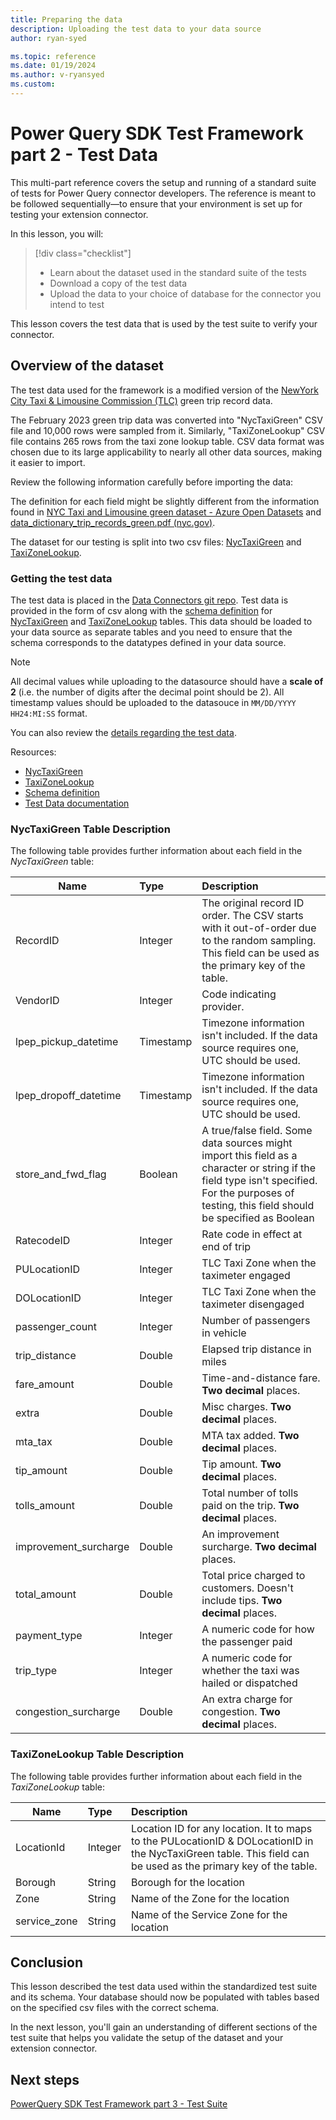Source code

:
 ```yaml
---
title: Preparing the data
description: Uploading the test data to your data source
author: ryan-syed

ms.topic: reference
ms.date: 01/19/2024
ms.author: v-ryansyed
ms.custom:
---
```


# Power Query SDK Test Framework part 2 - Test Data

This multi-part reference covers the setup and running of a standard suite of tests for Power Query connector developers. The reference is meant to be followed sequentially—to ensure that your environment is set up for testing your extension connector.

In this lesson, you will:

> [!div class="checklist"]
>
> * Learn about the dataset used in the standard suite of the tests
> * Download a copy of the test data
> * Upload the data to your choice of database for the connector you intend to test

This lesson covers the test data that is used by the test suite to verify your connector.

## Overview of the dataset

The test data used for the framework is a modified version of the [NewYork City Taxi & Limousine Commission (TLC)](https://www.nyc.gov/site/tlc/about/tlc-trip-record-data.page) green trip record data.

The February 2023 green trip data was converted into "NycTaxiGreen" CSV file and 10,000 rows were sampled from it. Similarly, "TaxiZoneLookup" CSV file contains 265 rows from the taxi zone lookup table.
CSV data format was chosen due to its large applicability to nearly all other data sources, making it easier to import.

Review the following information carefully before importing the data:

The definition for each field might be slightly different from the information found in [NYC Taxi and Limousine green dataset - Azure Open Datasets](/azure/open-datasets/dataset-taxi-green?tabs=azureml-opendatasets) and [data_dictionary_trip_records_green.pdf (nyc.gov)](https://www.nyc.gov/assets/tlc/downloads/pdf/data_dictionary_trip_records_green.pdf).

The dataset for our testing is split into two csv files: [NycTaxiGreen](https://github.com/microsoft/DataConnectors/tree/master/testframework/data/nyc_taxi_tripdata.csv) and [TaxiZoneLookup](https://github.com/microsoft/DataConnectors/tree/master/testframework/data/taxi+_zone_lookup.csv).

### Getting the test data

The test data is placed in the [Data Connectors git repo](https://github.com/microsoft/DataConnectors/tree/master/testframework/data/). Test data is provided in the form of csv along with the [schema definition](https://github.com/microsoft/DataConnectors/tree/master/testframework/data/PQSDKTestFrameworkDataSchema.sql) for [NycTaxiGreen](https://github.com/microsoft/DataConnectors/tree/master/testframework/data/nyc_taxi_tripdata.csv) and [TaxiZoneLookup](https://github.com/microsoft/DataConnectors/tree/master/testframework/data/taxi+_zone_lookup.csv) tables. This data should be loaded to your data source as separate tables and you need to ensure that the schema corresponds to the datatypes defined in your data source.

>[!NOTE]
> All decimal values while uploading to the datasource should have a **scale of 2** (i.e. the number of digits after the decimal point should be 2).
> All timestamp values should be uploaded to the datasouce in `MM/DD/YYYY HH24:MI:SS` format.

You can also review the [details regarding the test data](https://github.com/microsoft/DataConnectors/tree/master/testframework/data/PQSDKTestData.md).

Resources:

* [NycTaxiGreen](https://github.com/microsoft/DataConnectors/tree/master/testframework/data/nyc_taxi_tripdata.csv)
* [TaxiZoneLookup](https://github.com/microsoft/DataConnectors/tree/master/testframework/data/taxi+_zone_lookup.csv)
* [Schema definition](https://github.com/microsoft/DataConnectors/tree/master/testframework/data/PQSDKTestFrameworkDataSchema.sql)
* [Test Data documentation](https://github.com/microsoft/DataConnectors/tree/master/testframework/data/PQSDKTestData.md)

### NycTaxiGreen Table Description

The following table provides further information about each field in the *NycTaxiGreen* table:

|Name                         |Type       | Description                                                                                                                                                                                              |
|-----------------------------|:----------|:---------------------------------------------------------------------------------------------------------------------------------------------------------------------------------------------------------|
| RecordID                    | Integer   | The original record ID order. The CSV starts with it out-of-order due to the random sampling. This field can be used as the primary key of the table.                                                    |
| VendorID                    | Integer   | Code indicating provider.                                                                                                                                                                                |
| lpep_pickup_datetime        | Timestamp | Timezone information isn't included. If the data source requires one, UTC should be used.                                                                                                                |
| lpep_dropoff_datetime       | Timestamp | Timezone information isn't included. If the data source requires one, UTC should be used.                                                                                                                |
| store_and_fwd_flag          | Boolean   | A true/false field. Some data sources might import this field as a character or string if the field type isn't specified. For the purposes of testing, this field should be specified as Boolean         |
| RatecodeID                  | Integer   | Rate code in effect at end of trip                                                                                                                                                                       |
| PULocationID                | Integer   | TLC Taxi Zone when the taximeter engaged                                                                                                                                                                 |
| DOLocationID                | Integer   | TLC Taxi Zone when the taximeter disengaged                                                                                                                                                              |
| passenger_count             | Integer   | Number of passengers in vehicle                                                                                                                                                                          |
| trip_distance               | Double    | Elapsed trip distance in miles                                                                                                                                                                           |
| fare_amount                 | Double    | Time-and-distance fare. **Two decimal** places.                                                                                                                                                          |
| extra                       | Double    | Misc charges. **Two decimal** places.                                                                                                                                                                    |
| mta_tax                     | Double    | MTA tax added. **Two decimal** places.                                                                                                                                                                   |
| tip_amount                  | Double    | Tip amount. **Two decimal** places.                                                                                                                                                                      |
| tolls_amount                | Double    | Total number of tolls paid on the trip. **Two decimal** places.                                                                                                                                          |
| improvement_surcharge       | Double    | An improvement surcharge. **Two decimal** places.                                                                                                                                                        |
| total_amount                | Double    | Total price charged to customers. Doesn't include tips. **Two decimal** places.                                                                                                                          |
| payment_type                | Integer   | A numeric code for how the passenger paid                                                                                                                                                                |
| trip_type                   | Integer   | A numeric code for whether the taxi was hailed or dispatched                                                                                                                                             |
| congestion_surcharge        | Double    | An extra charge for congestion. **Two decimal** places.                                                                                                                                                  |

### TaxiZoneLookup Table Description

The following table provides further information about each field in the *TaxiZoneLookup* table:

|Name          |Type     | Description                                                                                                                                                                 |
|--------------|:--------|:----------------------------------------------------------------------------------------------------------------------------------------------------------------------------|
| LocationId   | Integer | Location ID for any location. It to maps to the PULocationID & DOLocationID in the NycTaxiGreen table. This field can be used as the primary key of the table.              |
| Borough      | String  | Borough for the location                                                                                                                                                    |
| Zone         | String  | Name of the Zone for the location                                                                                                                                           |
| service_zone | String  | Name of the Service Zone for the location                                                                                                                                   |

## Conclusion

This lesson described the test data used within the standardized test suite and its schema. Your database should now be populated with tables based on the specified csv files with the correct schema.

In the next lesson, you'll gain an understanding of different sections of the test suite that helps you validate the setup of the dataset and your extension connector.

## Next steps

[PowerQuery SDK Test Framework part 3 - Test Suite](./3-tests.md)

******************************

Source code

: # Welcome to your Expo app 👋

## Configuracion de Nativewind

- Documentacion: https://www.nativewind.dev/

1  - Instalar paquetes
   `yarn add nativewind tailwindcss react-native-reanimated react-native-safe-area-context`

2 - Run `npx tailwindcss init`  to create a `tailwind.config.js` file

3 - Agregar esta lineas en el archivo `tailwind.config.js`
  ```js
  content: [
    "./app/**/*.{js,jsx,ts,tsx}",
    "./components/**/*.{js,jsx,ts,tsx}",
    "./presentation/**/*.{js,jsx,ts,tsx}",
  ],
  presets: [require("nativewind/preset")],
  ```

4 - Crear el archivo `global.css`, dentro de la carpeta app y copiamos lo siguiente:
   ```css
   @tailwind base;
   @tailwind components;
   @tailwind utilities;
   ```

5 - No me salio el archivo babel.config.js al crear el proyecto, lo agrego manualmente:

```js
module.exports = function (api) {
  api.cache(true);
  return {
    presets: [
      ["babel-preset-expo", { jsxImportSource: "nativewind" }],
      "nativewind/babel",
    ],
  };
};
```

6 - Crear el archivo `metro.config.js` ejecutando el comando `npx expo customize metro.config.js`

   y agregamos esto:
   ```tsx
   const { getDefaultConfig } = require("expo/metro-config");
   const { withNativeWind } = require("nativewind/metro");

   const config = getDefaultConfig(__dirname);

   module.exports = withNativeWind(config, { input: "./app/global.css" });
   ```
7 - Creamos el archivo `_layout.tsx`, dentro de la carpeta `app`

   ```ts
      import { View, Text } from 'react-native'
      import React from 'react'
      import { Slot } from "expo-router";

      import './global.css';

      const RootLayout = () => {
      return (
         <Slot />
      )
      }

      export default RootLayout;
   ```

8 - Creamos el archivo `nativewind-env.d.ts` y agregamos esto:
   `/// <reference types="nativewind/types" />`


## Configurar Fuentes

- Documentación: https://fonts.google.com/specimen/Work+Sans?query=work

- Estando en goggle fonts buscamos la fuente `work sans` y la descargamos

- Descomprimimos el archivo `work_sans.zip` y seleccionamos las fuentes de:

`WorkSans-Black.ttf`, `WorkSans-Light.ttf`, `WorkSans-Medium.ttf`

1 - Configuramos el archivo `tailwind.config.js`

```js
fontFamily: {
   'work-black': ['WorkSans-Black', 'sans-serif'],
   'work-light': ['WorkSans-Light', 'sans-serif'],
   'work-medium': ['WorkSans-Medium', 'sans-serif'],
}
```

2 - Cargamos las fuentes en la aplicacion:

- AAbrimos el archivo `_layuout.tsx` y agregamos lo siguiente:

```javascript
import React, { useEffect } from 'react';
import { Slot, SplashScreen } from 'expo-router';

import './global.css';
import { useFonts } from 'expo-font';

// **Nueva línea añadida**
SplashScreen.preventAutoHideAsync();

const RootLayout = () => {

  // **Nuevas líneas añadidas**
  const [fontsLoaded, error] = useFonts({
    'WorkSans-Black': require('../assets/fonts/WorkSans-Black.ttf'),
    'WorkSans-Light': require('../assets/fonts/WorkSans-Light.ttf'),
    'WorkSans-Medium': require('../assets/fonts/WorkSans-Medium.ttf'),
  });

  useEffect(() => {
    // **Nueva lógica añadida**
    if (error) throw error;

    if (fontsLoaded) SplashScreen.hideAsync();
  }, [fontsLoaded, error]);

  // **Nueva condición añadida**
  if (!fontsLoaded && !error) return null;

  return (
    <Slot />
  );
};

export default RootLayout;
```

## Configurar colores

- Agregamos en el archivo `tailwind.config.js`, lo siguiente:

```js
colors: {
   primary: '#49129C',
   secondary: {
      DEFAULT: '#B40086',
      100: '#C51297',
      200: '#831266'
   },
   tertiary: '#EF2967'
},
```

******************************

*What the task requires*
What is the number of lines in the records above that include the word "different"? Reply with that number and nothing more.

*Answer section*
2